Work item:
Reproduce the closing run of lines below verbatim, from the line that contains "### Records Protocols" up to and including the final line.

Saved entries:
------------------------------------------------------------------------

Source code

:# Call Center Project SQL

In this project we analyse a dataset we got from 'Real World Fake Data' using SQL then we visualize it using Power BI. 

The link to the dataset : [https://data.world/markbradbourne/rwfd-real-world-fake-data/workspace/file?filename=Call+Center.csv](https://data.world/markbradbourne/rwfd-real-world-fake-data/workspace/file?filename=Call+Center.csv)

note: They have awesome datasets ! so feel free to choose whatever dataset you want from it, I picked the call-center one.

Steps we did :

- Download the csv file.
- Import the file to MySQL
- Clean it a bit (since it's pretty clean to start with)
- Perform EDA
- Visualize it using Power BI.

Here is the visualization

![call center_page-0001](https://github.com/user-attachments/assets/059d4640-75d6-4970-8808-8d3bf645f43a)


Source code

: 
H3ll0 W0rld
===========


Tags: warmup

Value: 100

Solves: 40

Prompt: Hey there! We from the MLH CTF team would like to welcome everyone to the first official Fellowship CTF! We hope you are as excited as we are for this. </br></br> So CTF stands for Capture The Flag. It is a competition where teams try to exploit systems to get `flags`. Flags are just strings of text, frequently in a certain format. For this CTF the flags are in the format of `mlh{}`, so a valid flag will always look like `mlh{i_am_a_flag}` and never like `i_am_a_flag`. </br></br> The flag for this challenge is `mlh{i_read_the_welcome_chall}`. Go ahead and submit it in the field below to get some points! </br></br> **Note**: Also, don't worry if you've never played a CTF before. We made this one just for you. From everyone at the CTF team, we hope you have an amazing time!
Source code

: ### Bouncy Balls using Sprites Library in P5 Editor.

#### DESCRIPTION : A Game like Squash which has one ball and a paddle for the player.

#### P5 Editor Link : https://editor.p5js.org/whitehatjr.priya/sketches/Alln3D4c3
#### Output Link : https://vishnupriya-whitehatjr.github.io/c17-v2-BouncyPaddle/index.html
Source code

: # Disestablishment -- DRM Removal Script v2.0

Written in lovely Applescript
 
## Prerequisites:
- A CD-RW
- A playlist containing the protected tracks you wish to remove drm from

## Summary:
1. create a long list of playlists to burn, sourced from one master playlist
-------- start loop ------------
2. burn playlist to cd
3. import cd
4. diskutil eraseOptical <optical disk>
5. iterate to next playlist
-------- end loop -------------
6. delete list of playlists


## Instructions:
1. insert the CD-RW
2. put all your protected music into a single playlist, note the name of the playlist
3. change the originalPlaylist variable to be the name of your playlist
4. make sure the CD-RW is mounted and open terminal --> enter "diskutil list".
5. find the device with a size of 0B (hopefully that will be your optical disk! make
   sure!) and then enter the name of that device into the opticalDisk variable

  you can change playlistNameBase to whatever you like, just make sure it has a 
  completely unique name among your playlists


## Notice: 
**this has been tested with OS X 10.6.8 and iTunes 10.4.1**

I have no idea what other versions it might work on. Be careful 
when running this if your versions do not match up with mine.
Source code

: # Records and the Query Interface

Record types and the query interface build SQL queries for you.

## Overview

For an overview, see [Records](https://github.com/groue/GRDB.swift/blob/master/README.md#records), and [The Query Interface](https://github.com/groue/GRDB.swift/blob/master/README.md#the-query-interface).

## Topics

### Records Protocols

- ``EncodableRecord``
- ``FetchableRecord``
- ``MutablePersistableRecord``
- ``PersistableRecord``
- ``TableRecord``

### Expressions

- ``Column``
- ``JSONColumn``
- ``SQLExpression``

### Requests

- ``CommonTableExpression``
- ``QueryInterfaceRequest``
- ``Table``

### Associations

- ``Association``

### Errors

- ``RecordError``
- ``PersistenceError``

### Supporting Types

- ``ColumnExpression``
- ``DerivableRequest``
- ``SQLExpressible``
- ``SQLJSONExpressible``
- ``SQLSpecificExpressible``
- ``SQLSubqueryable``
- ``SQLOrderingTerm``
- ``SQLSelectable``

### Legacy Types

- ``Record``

------------------------------------------------------------------------

Task response:
### Records Protocols

- ``EncodableRecord``
- ``FetchableRecord``
- ``MutablePersistableRecord``
- ``PersistableRecord``
- ``TableRecord``

### Expressions

- ``Column``
- ``JSONColumn``
- ``SQLExpression``

### Requests

- ``CommonTableExpression``
- ``QueryInterfaceRequest``
- ``Table``

### Associations

- ``Association``

### Errors

- ``RecordError``
- ``PersistenceError``

### Supporting Types

- ``ColumnExpression``
- ``DerivableRequest``
- ``SQLExpressible``
- ``SQLJSONExpressible``
- ``SQLSpecificExpressible``
- ``SQLSubqueryable``
- ``SQLOrderingTerm``
- ``SQLSelectable``

### Legacy Types

- ``Record``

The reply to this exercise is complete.